- **What is needed**:
The full listing, excluding its pictures, should be printed exactly as it stands.

- **Extracted data**:
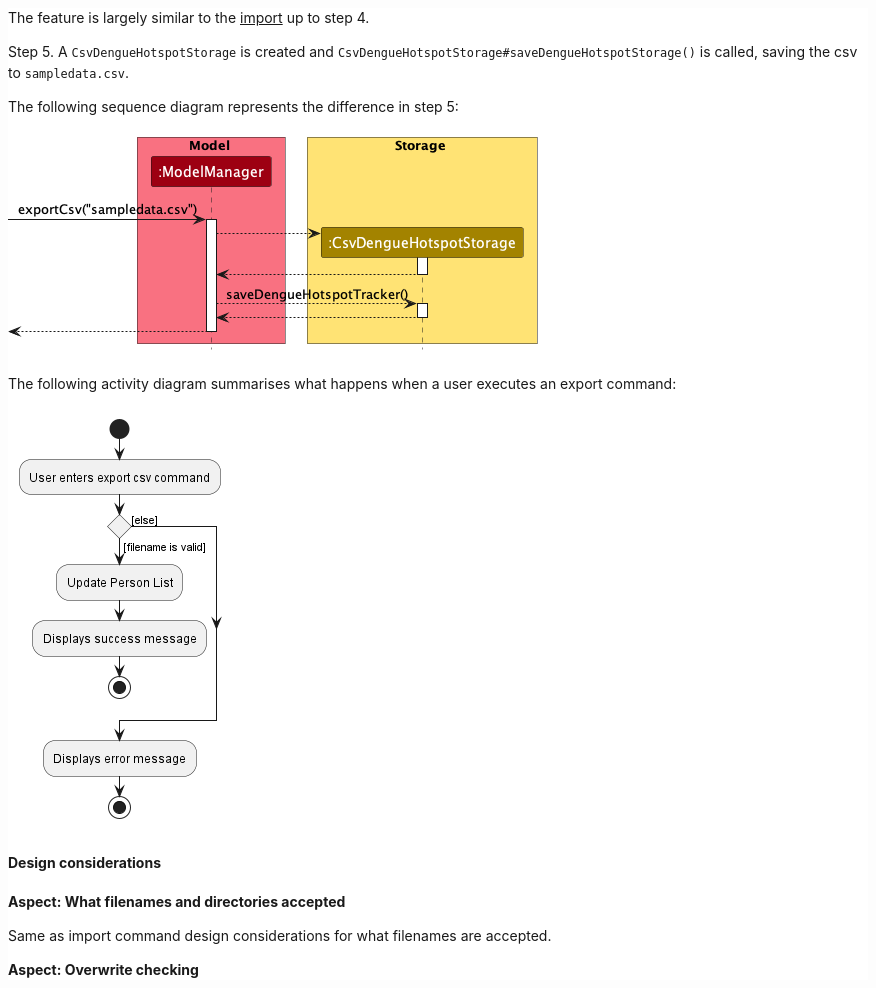 The feature is largely similar to the [import](#import-feature) up to step 4.

Step 5. A `CsvDengueHotspotStorage` is created and `CsvDengueHotspotStorage#saveDengueHotspotStorage()` is called,
saving the csv to `sampledata.csv`.

The following sequence diagram represents the difference in step 5:

![ExportSequenceDiagram](images/ExportSequenceDiagram.png)

The following activity diagram summarises what happens when a user executes an export command:

![ImportActivityDiagram](images/ExportActivityDiagram.png)

#### Design considerations

**Aspect: What filenames and directories accepted**

Same as import command design considerations for what filenames are accepted.

**Aspect: Overwrite checking**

- **Answer below**:
 The feature is largely similar to the [import](#import-feature) up to step 4.

Step 5. A `CsvDengueHotspotStorage` is created and `CsvDengueHotspotStorage#saveDengueHotspotStorage()` is called,
saving the csv to `sampledata.csv`.

The following sequence diagram represents the difference in step 5:

![ExportSequenceDiagram](images/ExportSequenceDiagram.png)

The following activity diagram summarises what happens when a user executes an export command:

![ImportActivityDiagram](images/ExportActivityDiagram.png)

#### Design considerations

**Aspect: What filenames and directories accepted**

Same as import command design considerations for what filenames are accepted.

**Aspect: Overwrite checking**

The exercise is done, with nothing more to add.